* [WORK TO COMPLETE]
Every entry below is to be copied word for word, with its pictures removed.

Segment Start: DATA LISTING

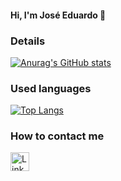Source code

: #### Hi, I'm José Eduardo 👋



### Details
[![Anurag's GitHub stats](https://github-readme-stats.vercel.app/api?username=JECSanches&show_icons=true&theme=dark)](https://github.com/anuraghazra/github-readme-stats)

### Used languages
[![Top Langs](https://github-readme-stats.vercel.app/api/top-langs/?username=JECSanches&layout=compact)](https://github.com/anuraghazra/github-readme-stats)

### How to contact me
[<img src='https://img.shields.io/badge/LinkedIn-0077B5?style=for-the-badge&logo=linkedin&logoColor=white' alt='Linkedin' height='30'>](https://www.linkedin.com/in/joseeduardocardozosanches)

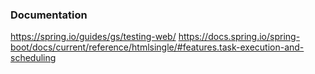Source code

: ### Documentation
https://spring.io/guides/gs/testing-web/
https://docs.spring.io/spring-boot/docs/current/reference/htmlsingle/#features.task-execution-and-scheduling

Segment End: DATA LISTING

* [ANSWER SPACE]
Source code

: #### Hi, I'm José Eduardo 👋



### Details
[![Anurag's GitHub stats](https://github-readme-stats.vercel.app/api?username=JECSanches&show_icons=true&theme=dark)](https://github.com/anuraghazra/github-readme-stats)

### Used languages
[![Top Langs](https://github-readme-stats.vercel.app/api/top-langs/?username=JECSanches&layout=compact)](https://github.com/anuraghazra/github-readme-stats)

### How to contact me
[<img src='https://img.shields.io/badge/LinkedIn-0077B5?style=for-the-badge&logo=linkedin&logoColor=white' alt='Linkedin' height='30'>](https://www.linkedin.com/in/joseeduardocardozosanches)

Source code

: ### Documentation
https://spring.io/guides/gs/testing-web/
https://docs.spring.io/spring-boot/docs/current/reference/htmlsingle/#features.task-execution-and-scheduling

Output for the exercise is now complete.